BEGIN RECORDS FOR THE TASK
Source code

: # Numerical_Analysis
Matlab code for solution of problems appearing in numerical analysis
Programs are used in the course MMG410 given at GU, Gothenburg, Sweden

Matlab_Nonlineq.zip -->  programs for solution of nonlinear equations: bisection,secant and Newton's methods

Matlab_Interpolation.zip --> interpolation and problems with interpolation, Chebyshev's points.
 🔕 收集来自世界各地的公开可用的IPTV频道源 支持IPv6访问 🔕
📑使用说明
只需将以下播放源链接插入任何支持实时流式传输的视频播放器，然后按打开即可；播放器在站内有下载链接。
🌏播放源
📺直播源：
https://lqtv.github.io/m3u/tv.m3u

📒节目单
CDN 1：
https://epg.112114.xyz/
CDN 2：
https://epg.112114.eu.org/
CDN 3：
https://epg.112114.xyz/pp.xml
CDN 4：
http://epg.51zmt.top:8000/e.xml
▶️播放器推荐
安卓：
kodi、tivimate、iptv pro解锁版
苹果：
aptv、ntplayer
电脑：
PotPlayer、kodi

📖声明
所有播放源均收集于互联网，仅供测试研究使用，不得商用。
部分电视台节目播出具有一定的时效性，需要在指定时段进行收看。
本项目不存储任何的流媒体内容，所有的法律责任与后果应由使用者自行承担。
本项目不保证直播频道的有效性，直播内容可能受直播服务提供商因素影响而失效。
END RECORDS FOR THE TASK
AIM OF THE EXERCISE -> Please print each entry once more, exactly as it reads.

WORKED SOLUTION ->
Source code

: # Numerical_Analysis
Matlab code for solution of problems appearing in numerical analysis
Programs are used in the course MMG410 given at GU, Gothenburg, Sweden

Matlab_Nonlineq.zip -->  programs for solution of nonlinear equations: bisection,secant and Newton's methods

Matlab_Interpolation.zip --> interpolation and problems with interpolation, Chebyshev's points.
 🔕 收集来自世界各地的公开可用的IPTV频道源 支持IPv6访问 🔕
📑使用说明
只需将以下播放源链接插入任何支持实时流式传输的视频播放器，然后按打开即可；播放器在站内有下载链接。
🌏播放源
📺直播源：
https://lqtv.github.io/m3u/tv.m3u

📒节目单
CDN 1：
https://epg.112114.xyz/
CDN 2：
https://epg.112114.eu.org/
CDN 3：
https://epg.112114.xyz/pp.xml
CDN 4：
http://epg.51zmt.top:8000/e.xml
▶️播放器推荐
安卓：
kodi、tivimate、iptv pro解锁版
苹果：
aptv、ntplayer
电脑：
PotPlayer、kodi

📖声明
所有播放源均收集于互联网，仅供测试研究使用，不得商用。
部分电视台节目播出具有一定的时效性，需要在指定时段进行收看。
本项目不存储任何的流媒体内容，所有的法律责任与后果应由使用者自行承担。
本项目不保证直播频道的有效性，直播内容可能受直播服务提供商因素影响而失效。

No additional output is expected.